Princeton, New Jersey Makes Peculiar Move

In a very unusual move by a school board the Princeton Regional School District – servicing one high school, one middle school and four elementary schools – has made it mandatory to wear head-gear in sports not known for head-gear.  In a proactive move the board has voted to make this a must in their school district;

The requirement, one that is not used teamwide for those sports anywhere else in New Jersey, will be mandatory initially for the sixth grade only, officials said. For children in grades seven to 12, the headgear is optional, although parents or guardians will have to sign a form saying they have declined to have their children wear it.

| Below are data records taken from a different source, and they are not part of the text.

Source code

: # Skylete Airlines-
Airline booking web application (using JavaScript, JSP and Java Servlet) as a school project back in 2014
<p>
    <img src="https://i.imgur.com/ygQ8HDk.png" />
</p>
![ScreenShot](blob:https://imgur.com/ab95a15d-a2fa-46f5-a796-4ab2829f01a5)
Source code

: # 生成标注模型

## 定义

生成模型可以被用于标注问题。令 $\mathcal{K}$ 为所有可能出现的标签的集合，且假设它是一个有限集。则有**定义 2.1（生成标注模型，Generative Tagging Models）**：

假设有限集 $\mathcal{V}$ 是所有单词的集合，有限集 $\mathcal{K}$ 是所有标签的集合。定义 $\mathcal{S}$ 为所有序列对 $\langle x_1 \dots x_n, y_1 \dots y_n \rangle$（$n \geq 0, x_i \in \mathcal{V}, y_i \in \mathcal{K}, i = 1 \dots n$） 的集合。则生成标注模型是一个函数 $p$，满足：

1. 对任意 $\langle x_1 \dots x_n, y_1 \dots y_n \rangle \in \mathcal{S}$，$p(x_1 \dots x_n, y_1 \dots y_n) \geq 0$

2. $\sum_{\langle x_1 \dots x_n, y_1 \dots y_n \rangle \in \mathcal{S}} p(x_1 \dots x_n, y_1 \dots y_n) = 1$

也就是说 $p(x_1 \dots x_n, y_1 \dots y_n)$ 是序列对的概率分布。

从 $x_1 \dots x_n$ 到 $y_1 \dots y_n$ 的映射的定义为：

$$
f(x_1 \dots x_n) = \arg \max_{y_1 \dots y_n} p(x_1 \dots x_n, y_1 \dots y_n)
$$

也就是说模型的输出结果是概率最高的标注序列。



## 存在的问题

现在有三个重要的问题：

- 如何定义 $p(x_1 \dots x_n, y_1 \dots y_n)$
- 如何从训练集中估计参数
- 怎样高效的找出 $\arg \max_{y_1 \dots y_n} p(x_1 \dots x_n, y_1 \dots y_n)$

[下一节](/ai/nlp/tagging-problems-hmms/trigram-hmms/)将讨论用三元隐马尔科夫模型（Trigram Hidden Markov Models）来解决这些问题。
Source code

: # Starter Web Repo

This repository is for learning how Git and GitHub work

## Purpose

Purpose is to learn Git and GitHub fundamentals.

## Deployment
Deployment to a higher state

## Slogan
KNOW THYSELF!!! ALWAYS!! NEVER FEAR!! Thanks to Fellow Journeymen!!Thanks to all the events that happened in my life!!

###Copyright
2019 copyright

Still, officials were clear this week that with each year, the headgear would become mandatory one subsequent grade level at a time, so that all athletes in those sports eventually will have to wear it if they want to play.

This move strikes me as both good and forward thinking and as a waste of money as well.  Let us examine, first with the not-so-good ideas/thoughts.

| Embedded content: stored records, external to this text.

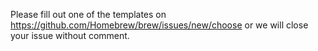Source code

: Please fill out one of the templates on https://github.com/Homebrew/brew/issues/new/choose or we will close your issue without comment.
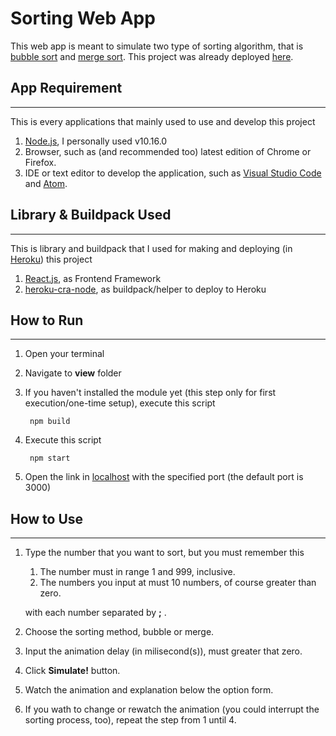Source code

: # Sorting Web App

This web app is meant to simulate two type of sorting algorithm, that is [bubble sort](https://www.geeksforgeeks.org/bubble-sort/) and [merge sort](https://www.geeksforgeeks.org/merge-sort/). This project was already deployed [here](https://sort-web.herokuapp.com).

## App Requirement

---------
This is every applications that mainly used to use and develop this project

1. [Node.js](https://nodejs.org/en/), I personally used v10.16.0
2. Browser, such as (and recommended too) latest edition of Chrome or Firefox.
3. IDE or text editor to develop the application, such as [Visual Studio Code](https://code.visualstudio.com/) and [Atom](https://atom.io/).

## Library & Buildpack Used

---------
This is library and buildpack that I used for making and deploying (in [Heroku](https://heroku.com)) this project

1. [React.js](https://reactjs.org/), as Frontend Framework
2. [heroku-cra-node](https://github.com/mars/heroku-cra-node), as buildpack/helper to deploy to Heroku

## How to Run

---------

1. Open your terminal
2. Navigate to **view** folder
3. If you haven't installed the module yet (this step only for first execution/one-time setup), execute this script

        npm build

4. Execute this script

        npm start

5. Open the link in [localhost](127.0.0.1:3000) with the specified port (the default port is 3000)

## How to Use

---------

1. Type the number that you want to sort, but you must remember this
   1. The number must in range 1 and 999, inclusive.
   2. The numbers you input at must 10 numbers, of course greater than zero.

   with each number separated by **;** .
2. Choose the sorting method, bubble or merge.
3. Input the animation delay (in milisecond(s)), must greater that zero.
4. Click **Simulate!** button.
5. Watch the animation and explanation below the option form.
6. If you wath to change or rewatch the animation (you could interrupt the sorting process, too), repeat the step from 1 until 4.
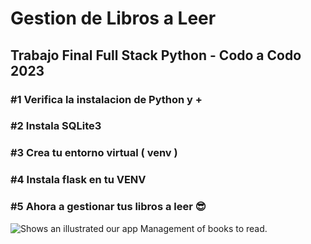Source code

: # Gestion de Libros a Leer
## Trabajo Final Full Stack Python - Codo a Codo 2023

### #1 Verifica la instalacion de Python y + 

### #2 Instala SQLite3

### #3 Crea tu entorno virtual ( venv )

### #4 Instala flask en tu VENV 

### #5 Ahora a gestionar tus libros a leer 😎

<picture>
  <img src="img/readme-app-01.png" alt="Shows an illustrated our app Management of books to read.">
</picture>

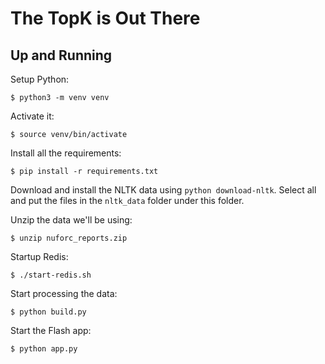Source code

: # The TopK is Out There

## Up and Running

Setup Python:

    $ python3 -m venv venv

Activate it:

    $ source venv/bin/activate

Install all the requirements:

    $ pip install -r requirements.txt

Download and install the NLTK data using `python download-nltk`. Select all and put the files in the `nltk_data` folder under this folder.

Unzip the data we'll be using:

    $ unzip nuforc_reports.zip

Startup Redis:

    $ ./start-redis.sh

Start processing the data:

    $ python build.py

Start the Flash app:

    $ python app.py
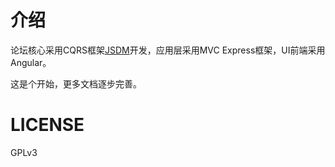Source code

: 

介绍
=====

论坛核心采用CQRS框架[JSDM](https://github.com/brighthas/jsdm)开发，应用层采用MVC Express框架，UI前端采用Angular。

这是个开始，更多文档逐步完善。



LICENSE
=======

GPLv3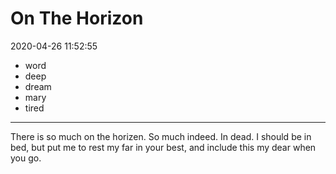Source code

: # On The Horizon

2020-04-26 11:52:55

- word
- deep
- dream
- mary
- tired

---

There is so much on the horizen. So much indeed. In dead. I should be in bed, but put me to rest my far in your best, and include this my dear when you go.
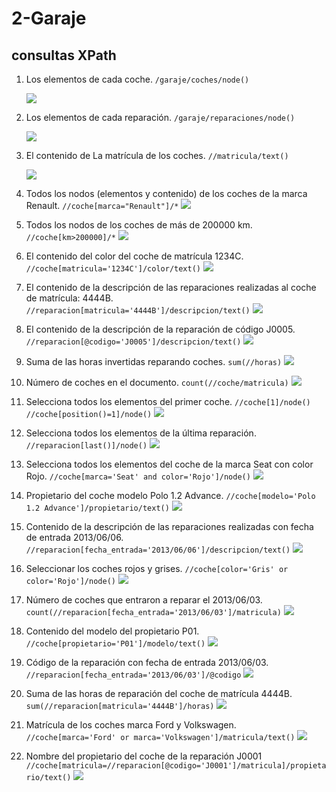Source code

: # 2-Garaje
## consultas XPath
1. Los elementos de cada coche.
   `/garaje/coches/node()`

   ![](images/1.PNG) 
2. Los elementos de cada reparación. 
   `/garaje/reparaciones/node()`

   ![](images/2.PNG)
3. El contenido de La matrícula de los coches. 
   `//matricula/text()`

   ![](images/3.PNG)
4. Todos los nodos (elementos y contenido) de los coches de la marca Renault. 
   `//coche[marca="Renault"]/*`
   ![](images/4.PNG)
5. Todos los nodos de los coches de más de 200000 km. 
   `//coche[km>200000]/*`
   ![](images/5.PNG)
6. El contenido del color del coche de matrícula 1234C.
   `//coche[matricula='1234C']/color/text()` 
   ![](images/6.PNG)
7. El contenido de la descripción de las reparaciones realizadas al coche de matrícula: 4444B.
   `//reparacion[matricula='4444B']/descripcion/text()`
   ![](images/7.PNG)
8. El contenido de la descripción de la reparación de código J0005.
   `//reparacion[@codigo='J0005']/descripcion/text()`
   ![](images/8.PNG)
9.  Suma de las horas invertidas reparando coches. 
    `sum(//horas)`
    ![](images/9.PNG)
10. Número de coches en el documento.
    `count(//coche/matricula)`
    ![](images/10.PNG)
11. Selecciona todos los elementos del primer coche.
    `//coche[1]/node()`
    `//coche[position()=1]/node()`
    ![](images/11.PNG)
12. Selecciona todos los elementos de la última reparación.
  `//reparacion[last()]/node()`
  ![](images/12.PNG)
13.   Selecciona todos los elementos del coche de la marca Seat con color Rojo. 
    `//coche[marca='Seat' and color='Rojo']/node()`
    ![](images/13.PNG)
14.   Propietario del coche modelo Polo 1.2 Advance.
    `//coche[modelo='Polo 1.2 Advance']/propietario/text()` 
    ![](images/14.PNG)
15.   Contenido de la descripción de las reparaciones realizadas con fecha de entrada 2013/06/06.
    `//reparacion[fecha_entrada='2013/06/06']/descripcion/text()`
    ![](images/15.PNG)
16.   Seleccionar los coches rojos y grises. 
    `//coche[color='Gris' or color='Rojo']/node()`
    ![](images/16.PNG)
17.   Número de coches que entraron a reparar el 2013/06/03.
    `count(//reparacion[fecha_entrada='2013/06/03']/matricula)` 
    ![](images/17.PNG)
18.   Contenido del modelo del propietario P01.
    `//coche[propietario='P01']/modelo/text()` 
    ![](images/18.PNG)
19.   Código de la reparación con fecha de entrada 2013/06/03.
    `//reparacion[fecha_entrada='2013/06/03']/@codigo`
    ![](images/19.PNG) 
20.   Suma de las horas de reparación del coche de matrícula 4444B. 
    `sum(//reparacion[matricula='4444B']/horas)`
    ![](images/20.PNG)
21.   Matrícula de los coches marca Ford y Volkswagen.
    `//coche[marca='Ford' or marca='Volkswagen']/matricula/text()`
    ![](images/21.PNG)
22. Nombre del propietario del coche de la reparación J0001
    `//coche[matricula=//reparacion[@codigo='J0001']/matricula]/propietario/text()`
    ![](images/22.PNG)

First, the premise for this move was in part due to concussions (although they did also state it is for facial and oral injury protection as well) and the thinking on this is wrong in my humble opinion.  Many researchers, doctors, athletic trainers agree that helmets do not prevent concussions.  Sure there is disagreement on whether they protect – for focal-direct-linear forces they do have validity in this premise (as you will see below) – but the general consensus on concussion attenuation is exposure limitation.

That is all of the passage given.